Primary open-angle glaucoma (POAG) is the most frequent type of glaucoma and one of main causes of irreversible blindness worldwide [37]. POAG is the most common form of glaucoma in Europe, Africa, South Asia, and Latin America, and the reported prevalence rates range from 1.1% to 3.8% [38-40]. POAG is a complex disease in which many factors, including environmental factors, genetic alterations and their combined interactions are involved. Genetic association studies of POAG that have been conducted in the recent years, particularly genome-wide association studies (GWAS), have been extremely successful and have identified several genetic loci that are associated with disease susceptibility, which have provided the opportunity to take a fresh look at the genetic factors involved in POAG [41-43].
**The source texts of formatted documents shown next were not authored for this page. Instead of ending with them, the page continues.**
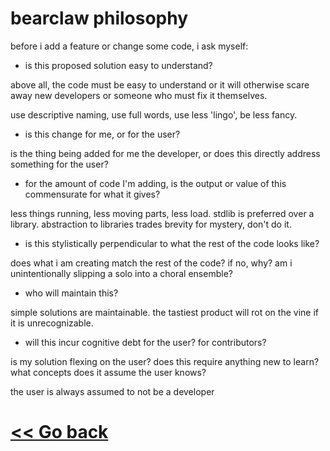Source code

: # bearclaw philosophy

before i add a feature or change some code, i ask myself:


- is this proposed solution easy to understand?

above all, the code must be easy to understand or it will otherwise scare away new developers or someone who must fix it themselves. 

use descriptive naming, use full words, use less 'lingo', be less fancy.

- is this change for me, or for the user?

is the thing being added for me the developer, or does this directly address something for the user?

- for the amount of code I'm adding, is the output or value of this commensurate for what it gives?

less things running, less moving parts, less load. stdlib is preferred over a library. abstraction to libraries trades brevity for mystery, don't do it.

- is this stylistically perpendicular to what the rest of the code looks like?

does what i am creating match the rest of the code? if no, why? am i unintentionally slipping a solo into a choral ensemble?

- who will maintain this?

simple solutions are maintainable. the tastiest product will rot on the vine if it is unrecognizable.

- will this incur cognitive debt for the user? for contributors?

is my solution flexing on the user? does this require anything new to learn? what concepts does it assume the user knows?

the user is always assumed to not be a developer

# [<< Go back](https://github.com/donuts-are-good/bearclaw/blob/master/markdown/README.md)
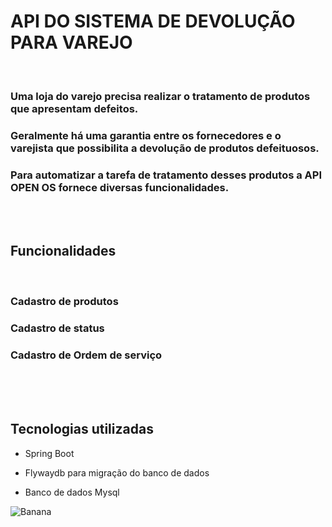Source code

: <h1>API DO SISTEMA DE DEVOLUÇÃO PARA VAREJO</h1>
</br>
<h3>Uma loja do varejo precisa realizar o tratamento de produtos que apresentam defeitos.</h3>
<h3>Geralmente há uma garantia entre os fornecedores e o varejista que possibilita a devolução de produtos defeituosos.</h3>
<h3>Para automatizar a tarefa de tratamento desses produtos a API OPEN OS fornece diversas funcionalidades.</h3>
</br>
</br>
<h2> Funcionalidades</h2>
</br>
<h3>Cadastro de produtos</h3>
<h3>Cadastro de status</h3>
<h3>Cadastro de Ordem de serviço</h3>
</br>
</br>
</br>
<h2> Tecnologias utilizadas</h2>

<ul>
	<li>Spring Boot</li>
</ul>

<ul>	
	<li>Flywaydb para migração do banco de dados</li>
</ul>

<ul>	
	<li>Banco de dados Mysql</li>
</ul>	


![Banana](http://cdn.osxdaily.com/wp-content/uploads/2013/07/dancing-banana.gif "Olha a banana dançando!")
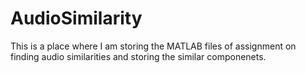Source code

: # AudioSimilarity
This is a place where I am storing the MATLAB files of assignment on finding audio similarities and storing the similar componenets.
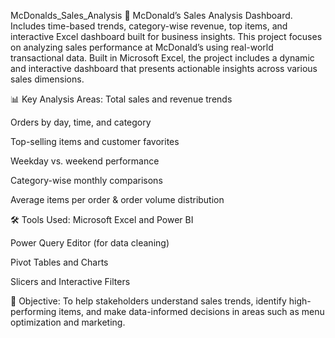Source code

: McDonalds_Sales_Analysis
🍟 McDonald’s Sales Analysis Dashboard. Includes time-based trends, category-wise revenue, top items, and interactive Excel dashboard built for business insights. This project focuses on analyzing sales performance at McDonald’s using real-world transactional data. Built in Microsoft Excel, the project includes a dynamic and interactive dashboard that presents actionable insights across various sales dimensions.

📊 Key Analysis Areas: Total sales and revenue trends

Orders by day, time, and category

Top-selling items and customer favorites

Weekday vs. weekend performance

Category-wise monthly comparisons

Average items per order & order volume distribution

🛠 Tools Used: Microsoft Excel and Power BI

Power Query Editor (for data cleaning)

Pivot Tables and Charts

Slicers and Interactive Filters

🎯 Objective: To help stakeholders understand sales trends, identify high-performing items, and make data-informed decisions in areas such as menu optimization and marketing.
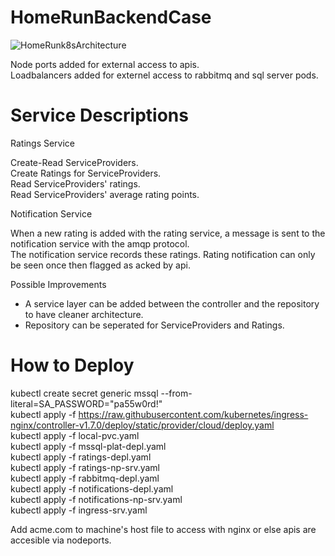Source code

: # HomeRunBackendCase

 ![HomeRunk8sArchitecture](https://user-images.githubusercontent.com/31182762/235013128-1be367ac-33ae-4e47-bc96-8e66f0add8a5.png)

 Node ports added for external access to apis.  
 Loadbalancers added for externel access to rabbitmq and sql server pods.  
 
 

# Service Descriptions

Ratings Service

Create-Read ServiceProviders.  
Create Ratings for ServiceProviders.  
Read ServiceProviders' ratings.  
Read ServiceProviders' average rating points.  

Notification Service

When a new rating is added with the rating service, a message is sent to the notification service with the amqp protocol.   
The notification service records these ratings. Rating notification can only be seen once then flagged as acked by api.



Possible Improvements  

* A service layer can be added between the controller and the repository to have cleaner architecture.  
* Repository can be seperated for ServiceProviders and Ratings.  


# How to Deploy  
  
kubectl create secret generic mssql --from-literal=SA_PASSWORD="pa55w0rd!"  
kubectl apply -f https://raw.githubusercontent.com/kubernetes/ingress-nginx/controller-v1.7.0/deploy/static/provider/cloud/deploy.yaml  
kubectl apply -f local-pvc.yaml  
kubectl apply -f mssql-plat-depl.yaml  
kubectl apply -f ratings-depl.yaml  
kubectl apply -f ratings-np-srv.yaml  
kubectl apply -f rabbitmq-depl.yaml  
kubectl apply -f notifications-depl.yaml  
kubectl apply -f notifications-np-srv.yaml  
kubectl apply -f ingress-srv.yaml  
  
Add acme.com to machine's host file to access with nginx or else apis are accesible via nodeports.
APOE is a 36-kDa glycoprotein that plays an essential role in lipid and cholesterol transport [13,14]. The APOE gene plays an important role in the development of Alzheimer’s disease (AD). There is strong evidence that the prevalence of POAG is greater in AD patients, and an association between POAG and Alzheimer’s disease exists [44,45]. It has also been reported that AD and glaucoma share some common features and that AD patients exhibit widespread axonal degeneration of the optic nerves and the loss of retinal cells, especially ganglion cells [46,47]. Furthermore, research has revealed that similar neurofilament triplet proteins are susceptible to neurofibrillary tangle formation in AD and POAG at the cellular level [48]. Xin et al conducted a meta-analysis in 2010 and found that APOE polymorphisms were significantly associated with the development AD [49]. In the last decade, the focus on genetic susceptibilities to POAG has led to increased attention on the study of the gene polymorphisms involved in the pathogenesis of POAG. A number of studies have investigated the association between the APOE ε2/ε3/ε4 polymorphism and POAG susceptibility, but the results of these studies are contradictory. To derive a more precise estimation of this relationship, we performed large meta-analysis.

To our knowledge, this is the first meta-analysis of published studies that has investigated whether the APOE ε2/ε3/ε4 polymorphism is associated with the risk for POAG. In this study, nine eligible studies comprising 1928 patients with POAG and 1793 unrelated matched controls were included. Overall, we found no obvious evidence for an association between the APOE ε2/ε3/ε4 polymorphism and the risk for POAG in any allelic or genotypic model. Furthermore, analyses of subgroups created based on ethnicity also failed to reveal any significant association of this polymorphism and POAG susceptibility.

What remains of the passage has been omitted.